§ GOAL OF THE EXERCISE
Everything from the line that contains "- [getPlayerColor](backend_utils_utils.md#getplayercolor)" to the end of the listing below, both ends included, is to be transcribed word for word, and nothing else.

§ DATASET EXCERPTS
....

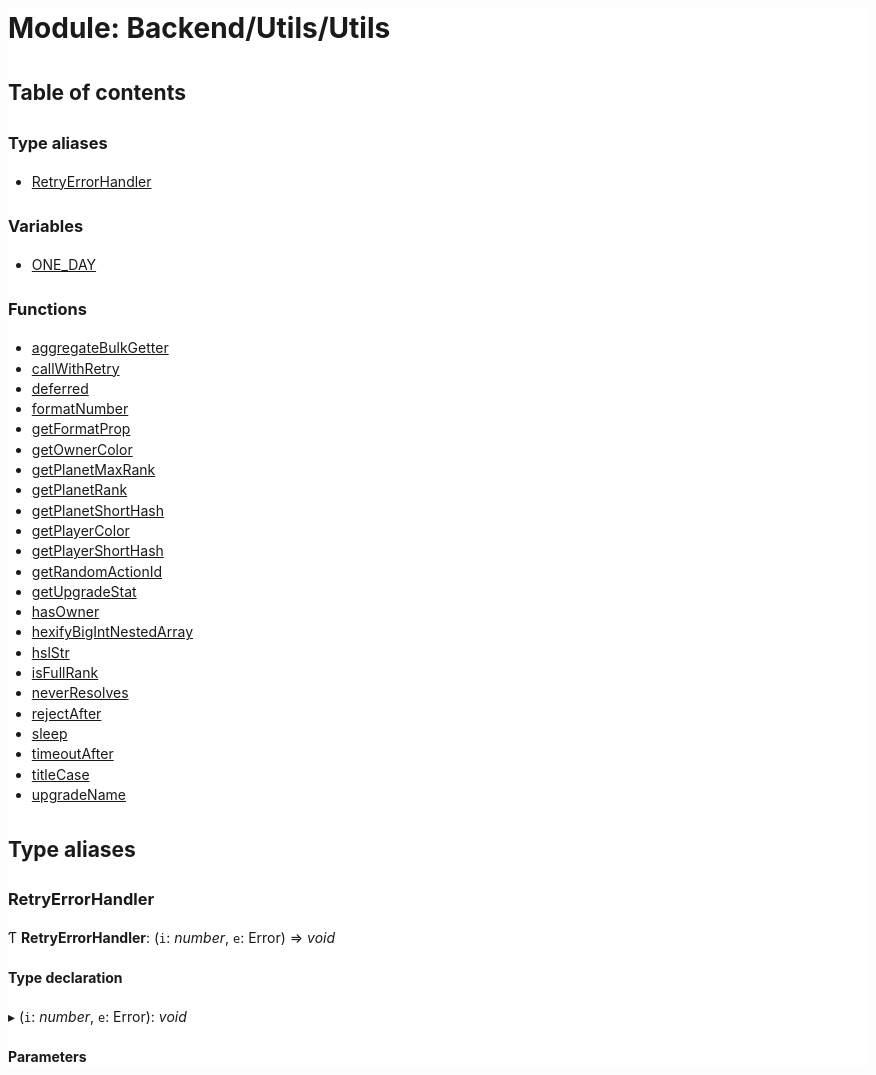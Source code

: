 # Module: Backend/Utils/Utils

## Table of contents

### Type aliases

- [RetryErrorHandler](backend_utils_utils.md#retryerrorhandler)

### Variables

- [ONE_DAY](backend_utils_utils.md#one_day)

### Functions

- [aggregateBulkGetter](backend_utils_utils.md#aggregatebulkgetter)
- [callWithRetry](backend_utils_utils.md#callwithretry)
- [deferred](backend_utils_utils.md#deferred)
- [formatNumber](backend_utils_utils.md#formatnumber)
- [getFormatProp](backend_utils_utils.md#getformatprop)
- [getOwnerColor](backend_utils_utils.md#getownercolor)
- [getPlanetMaxRank](backend_utils_utils.md#getplanetmaxrank)
- [getPlanetRank](backend_utils_utils.md#getplanetrank)
- [getPlanetShortHash](backend_utils_utils.md#getplanetshorthash)
- [getPlayerColor](backend_utils_utils.md#getplayercolor)
- [getPlayerShortHash](backend_utils_utils.md#getplayershorthash)
- [getRandomActionId](backend_utils_utils.md#getrandomactionid)
- [getUpgradeStat](backend_utils_utils.md#getupgradestat)
- [hasOwner](backend_utils_utils.md#hasowner)
- [hexifyBigIntNestedArray](backend_utils_utils.md#hexifybigintnestedarray)
- [hslStr](backend_utils_utils.md#hslstr)
- [isFullRank](backend_utils_utils.md#isfullrank)
- [neverResolves](backend_utils_utils.md#neverresolves)
- [rejectAfter](backend_utils_utils.md#rejectafter)
- [sleep](backend_utils_utils.md#sleep)
- [timeoutAfter](backend_utils_utils.md#timeoutafter)
- [titleCase](backend_utils_utils.md#titlecase)
- [upgradeName](backend_utils_utils.md#upgradename)

## Type aliases

### RetryErrorHandler

Ƭ **RetryErrorHandler**: (`i`: _number_, `e`: Error) => _void_

#### Type declaration

▸ (`i`: _number_, `e`: Error): _void_

#### Parameters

....

§ RESPONSE
- [getPlayerColor](backend_utils_utils.md#getplayercolor)
- [getPlayerShortHash](backend_utils_utils.md#getplayershorthash)
- [getRandomActionId](backend_utils_utils.md#getrandomactionid)
- [getUpgradeStat](backend_utils_utils.md#getupgradestat)
- [hasOwner](backend_utils_utils.md#hasowner)
- [hexifyBigIntNestedArray](backend_utils_utils.md#hexifybigintnestedarray)
- [hslStr](backend_utils_utils.md#hslstr)
- [isFullRank](backend_utils_utils.md#isfullrank)
- [neverResolves](backend_utils_utils.md#neverresolves)
- [rejectAfter](backend_utils_utils.md#rejectafter)
- [sleep](backend_utils_utils.md#sleep)
- [timeoutAfter](backend_utils_utils.md#timeoutafter)
- [titleCase](backend_utils_utils.md#titlecase)
- [upgradeName](backend_utils_utils.md#upgradename)

## Type aliases

### RetryErrorHandler

Ƭ **RetryErrorHandler**: (`i`: _number_, `e`: Error) => _void_

#### Type declaration

▸ (`i`: _number_, `e`: Error): _void_

#### Parameters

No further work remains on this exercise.